Work through the entries below line by line and give the number of lines with the string "development", nothing else.
════
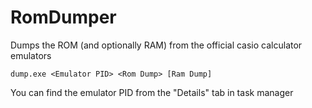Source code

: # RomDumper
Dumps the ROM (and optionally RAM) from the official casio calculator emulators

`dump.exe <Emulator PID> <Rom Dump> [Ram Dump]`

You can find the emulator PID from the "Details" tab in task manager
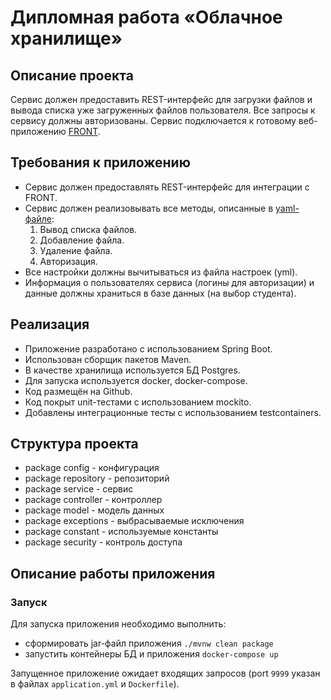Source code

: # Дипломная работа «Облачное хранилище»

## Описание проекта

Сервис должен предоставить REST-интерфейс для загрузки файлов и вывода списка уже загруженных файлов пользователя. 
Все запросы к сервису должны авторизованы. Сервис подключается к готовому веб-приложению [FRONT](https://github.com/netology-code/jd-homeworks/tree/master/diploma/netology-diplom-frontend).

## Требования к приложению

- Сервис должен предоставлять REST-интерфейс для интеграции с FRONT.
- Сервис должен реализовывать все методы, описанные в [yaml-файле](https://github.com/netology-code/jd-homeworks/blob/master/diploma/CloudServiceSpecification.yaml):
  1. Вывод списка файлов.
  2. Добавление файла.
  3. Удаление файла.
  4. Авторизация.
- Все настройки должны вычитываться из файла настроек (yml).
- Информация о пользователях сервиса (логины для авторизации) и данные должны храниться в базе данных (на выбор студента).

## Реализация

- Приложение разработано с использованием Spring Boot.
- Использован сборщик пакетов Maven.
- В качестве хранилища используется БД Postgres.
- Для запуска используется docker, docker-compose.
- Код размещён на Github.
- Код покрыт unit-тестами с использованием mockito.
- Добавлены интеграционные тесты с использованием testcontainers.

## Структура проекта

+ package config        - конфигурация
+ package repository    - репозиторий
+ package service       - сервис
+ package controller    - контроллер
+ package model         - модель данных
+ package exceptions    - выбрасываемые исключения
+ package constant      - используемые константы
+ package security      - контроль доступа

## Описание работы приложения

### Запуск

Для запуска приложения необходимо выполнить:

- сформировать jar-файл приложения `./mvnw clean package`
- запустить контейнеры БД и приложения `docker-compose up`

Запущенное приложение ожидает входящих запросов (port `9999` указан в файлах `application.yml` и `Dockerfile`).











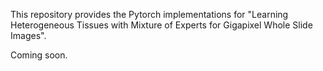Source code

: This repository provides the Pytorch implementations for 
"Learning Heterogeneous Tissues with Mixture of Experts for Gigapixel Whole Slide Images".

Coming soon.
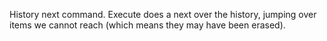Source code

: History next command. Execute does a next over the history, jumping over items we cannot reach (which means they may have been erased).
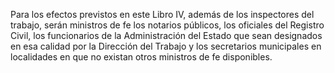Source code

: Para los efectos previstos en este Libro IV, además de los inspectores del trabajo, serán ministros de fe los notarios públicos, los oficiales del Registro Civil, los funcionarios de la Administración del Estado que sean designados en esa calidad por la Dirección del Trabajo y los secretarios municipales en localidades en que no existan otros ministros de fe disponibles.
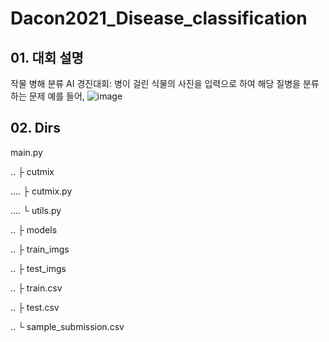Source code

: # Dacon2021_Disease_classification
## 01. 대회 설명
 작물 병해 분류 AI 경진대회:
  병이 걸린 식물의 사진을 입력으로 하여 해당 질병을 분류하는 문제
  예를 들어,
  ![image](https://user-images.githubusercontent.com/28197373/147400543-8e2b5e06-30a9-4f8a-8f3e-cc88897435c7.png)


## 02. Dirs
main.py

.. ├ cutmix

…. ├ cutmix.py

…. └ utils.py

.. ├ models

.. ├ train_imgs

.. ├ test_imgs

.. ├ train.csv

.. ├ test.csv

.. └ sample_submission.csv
════
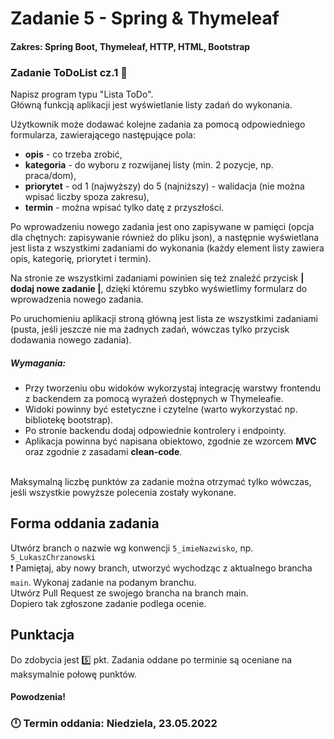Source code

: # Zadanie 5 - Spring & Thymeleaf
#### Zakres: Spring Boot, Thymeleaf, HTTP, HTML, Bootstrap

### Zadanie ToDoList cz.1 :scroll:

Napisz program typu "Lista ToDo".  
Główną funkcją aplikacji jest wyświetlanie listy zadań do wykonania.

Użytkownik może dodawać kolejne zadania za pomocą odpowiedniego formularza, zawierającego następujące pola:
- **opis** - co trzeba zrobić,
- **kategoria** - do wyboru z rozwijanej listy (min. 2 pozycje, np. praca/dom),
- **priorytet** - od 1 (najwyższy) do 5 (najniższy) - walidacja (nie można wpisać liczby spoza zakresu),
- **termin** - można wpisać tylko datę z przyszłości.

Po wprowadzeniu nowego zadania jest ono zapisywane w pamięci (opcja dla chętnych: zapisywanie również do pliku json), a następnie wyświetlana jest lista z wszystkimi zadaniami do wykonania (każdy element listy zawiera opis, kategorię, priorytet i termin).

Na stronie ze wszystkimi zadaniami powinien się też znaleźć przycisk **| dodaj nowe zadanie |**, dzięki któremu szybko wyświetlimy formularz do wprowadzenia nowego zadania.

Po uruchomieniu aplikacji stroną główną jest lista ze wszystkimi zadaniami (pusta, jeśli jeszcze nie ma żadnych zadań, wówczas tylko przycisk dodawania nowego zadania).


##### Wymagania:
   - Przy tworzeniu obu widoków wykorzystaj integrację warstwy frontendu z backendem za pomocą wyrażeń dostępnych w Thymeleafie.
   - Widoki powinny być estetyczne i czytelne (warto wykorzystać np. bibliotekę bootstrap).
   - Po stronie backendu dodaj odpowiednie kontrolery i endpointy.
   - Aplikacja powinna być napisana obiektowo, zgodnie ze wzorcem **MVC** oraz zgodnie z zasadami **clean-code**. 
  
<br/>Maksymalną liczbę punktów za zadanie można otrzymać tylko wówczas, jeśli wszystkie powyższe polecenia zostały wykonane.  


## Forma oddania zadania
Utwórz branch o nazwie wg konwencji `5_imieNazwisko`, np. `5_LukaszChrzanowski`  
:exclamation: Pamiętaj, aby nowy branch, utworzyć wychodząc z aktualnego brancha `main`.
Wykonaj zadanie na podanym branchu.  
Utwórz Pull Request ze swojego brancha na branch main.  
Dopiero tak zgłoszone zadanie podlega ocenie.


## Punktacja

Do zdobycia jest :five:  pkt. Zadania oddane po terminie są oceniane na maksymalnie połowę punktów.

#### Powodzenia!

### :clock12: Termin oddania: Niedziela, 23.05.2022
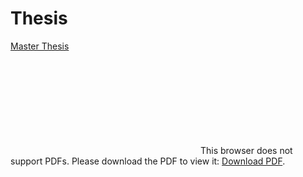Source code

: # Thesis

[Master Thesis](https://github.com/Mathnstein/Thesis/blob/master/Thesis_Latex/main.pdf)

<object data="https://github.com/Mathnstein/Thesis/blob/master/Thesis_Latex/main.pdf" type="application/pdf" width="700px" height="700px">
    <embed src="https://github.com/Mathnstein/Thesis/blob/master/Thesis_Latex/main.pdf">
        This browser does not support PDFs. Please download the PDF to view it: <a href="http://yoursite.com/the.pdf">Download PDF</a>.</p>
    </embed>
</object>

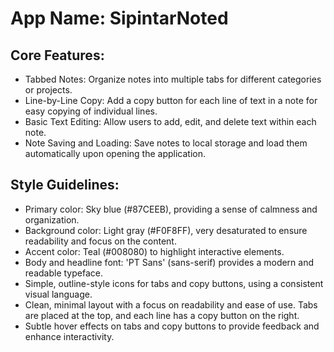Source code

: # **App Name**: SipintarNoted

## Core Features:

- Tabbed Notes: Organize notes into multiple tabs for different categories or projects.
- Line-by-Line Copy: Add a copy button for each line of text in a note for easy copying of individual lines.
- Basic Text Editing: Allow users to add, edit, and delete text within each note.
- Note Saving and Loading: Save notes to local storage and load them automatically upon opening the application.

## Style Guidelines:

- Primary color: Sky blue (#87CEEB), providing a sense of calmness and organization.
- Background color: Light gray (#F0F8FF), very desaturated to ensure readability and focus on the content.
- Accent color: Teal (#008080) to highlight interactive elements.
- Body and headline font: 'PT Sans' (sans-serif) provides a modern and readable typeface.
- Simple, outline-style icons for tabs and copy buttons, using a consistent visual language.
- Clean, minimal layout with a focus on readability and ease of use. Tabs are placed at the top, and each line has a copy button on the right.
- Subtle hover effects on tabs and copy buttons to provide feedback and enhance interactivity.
════
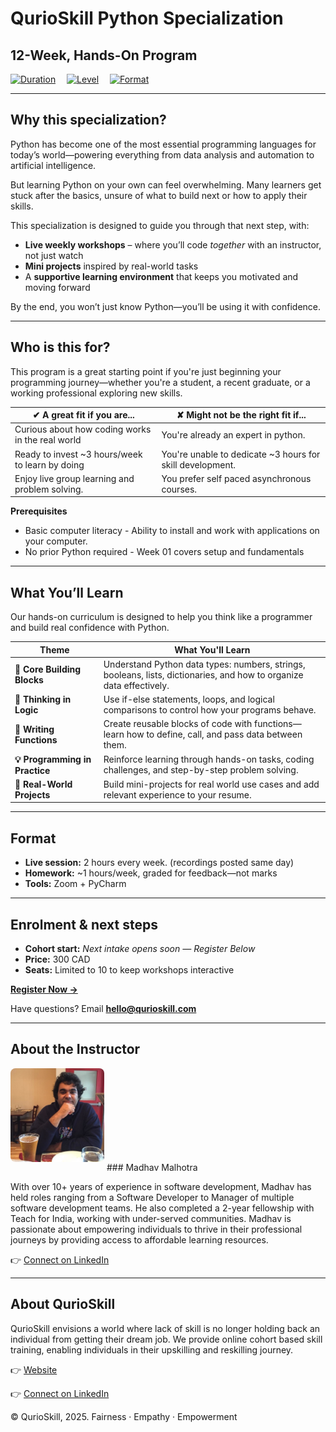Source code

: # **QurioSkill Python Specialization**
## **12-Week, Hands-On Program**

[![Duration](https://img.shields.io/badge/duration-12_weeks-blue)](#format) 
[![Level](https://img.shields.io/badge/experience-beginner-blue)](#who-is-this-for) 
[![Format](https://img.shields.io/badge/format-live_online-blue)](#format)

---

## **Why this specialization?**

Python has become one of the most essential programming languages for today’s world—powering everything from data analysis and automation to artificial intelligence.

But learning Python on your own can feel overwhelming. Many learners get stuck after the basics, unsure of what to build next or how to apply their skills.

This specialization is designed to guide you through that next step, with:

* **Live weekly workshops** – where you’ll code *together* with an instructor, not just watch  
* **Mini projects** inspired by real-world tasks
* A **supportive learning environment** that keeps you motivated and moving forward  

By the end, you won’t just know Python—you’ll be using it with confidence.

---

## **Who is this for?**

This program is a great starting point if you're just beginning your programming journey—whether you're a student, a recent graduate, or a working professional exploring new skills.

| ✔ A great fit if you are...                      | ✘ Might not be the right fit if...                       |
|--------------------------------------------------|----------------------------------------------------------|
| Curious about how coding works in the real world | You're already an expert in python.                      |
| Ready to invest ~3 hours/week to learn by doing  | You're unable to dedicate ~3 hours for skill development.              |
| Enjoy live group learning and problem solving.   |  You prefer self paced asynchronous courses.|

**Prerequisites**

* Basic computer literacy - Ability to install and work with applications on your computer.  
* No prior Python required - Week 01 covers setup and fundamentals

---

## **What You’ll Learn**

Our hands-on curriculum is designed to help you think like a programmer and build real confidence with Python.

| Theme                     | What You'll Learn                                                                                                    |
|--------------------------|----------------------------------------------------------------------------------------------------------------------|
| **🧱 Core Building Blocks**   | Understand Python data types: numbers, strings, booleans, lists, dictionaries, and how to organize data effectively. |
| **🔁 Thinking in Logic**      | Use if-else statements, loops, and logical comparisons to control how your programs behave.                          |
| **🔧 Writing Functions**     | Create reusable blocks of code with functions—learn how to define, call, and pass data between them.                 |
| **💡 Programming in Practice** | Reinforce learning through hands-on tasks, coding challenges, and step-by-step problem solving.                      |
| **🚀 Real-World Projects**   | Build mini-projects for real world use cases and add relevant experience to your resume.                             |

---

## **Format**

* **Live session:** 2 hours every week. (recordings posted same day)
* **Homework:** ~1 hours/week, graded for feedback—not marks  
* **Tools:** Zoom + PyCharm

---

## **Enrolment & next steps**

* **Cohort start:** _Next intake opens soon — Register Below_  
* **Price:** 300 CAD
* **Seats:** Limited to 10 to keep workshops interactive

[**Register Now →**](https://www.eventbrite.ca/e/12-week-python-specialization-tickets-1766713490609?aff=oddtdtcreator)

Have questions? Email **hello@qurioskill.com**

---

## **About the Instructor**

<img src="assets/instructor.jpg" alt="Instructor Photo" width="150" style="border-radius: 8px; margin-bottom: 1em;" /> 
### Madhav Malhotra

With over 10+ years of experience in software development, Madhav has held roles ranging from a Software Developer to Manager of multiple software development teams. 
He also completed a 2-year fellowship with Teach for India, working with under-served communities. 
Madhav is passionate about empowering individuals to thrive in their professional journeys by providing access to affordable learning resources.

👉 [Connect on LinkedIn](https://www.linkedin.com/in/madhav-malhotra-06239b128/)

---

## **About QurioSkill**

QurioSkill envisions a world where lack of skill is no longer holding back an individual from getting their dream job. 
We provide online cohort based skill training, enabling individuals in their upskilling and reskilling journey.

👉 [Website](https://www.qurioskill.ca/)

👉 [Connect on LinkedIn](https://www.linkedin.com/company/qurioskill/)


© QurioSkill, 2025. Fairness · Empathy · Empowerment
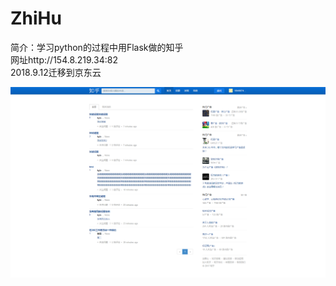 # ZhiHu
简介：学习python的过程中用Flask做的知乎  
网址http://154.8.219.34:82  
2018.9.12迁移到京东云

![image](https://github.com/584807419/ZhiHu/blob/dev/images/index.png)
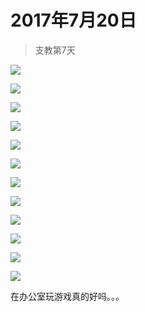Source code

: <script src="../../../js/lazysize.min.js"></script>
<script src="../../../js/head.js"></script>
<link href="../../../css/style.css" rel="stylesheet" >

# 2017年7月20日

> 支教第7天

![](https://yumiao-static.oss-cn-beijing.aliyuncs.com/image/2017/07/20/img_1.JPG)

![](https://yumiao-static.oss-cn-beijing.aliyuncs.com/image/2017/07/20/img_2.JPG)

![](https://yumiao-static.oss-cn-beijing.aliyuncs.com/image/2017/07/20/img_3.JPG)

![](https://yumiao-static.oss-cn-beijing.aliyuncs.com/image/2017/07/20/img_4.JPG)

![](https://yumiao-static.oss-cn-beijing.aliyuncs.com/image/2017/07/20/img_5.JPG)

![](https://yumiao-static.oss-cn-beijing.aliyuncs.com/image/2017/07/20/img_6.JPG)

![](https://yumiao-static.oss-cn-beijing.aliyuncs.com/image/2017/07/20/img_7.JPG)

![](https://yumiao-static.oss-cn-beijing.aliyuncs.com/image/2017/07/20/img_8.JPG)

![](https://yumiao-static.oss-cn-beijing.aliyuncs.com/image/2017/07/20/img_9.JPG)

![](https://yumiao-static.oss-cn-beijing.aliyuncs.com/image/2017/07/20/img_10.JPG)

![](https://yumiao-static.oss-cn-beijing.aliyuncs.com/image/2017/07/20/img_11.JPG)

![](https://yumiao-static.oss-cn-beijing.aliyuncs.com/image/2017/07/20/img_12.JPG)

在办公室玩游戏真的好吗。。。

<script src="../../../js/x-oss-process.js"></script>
════
EXERCISE RESPONSE: 2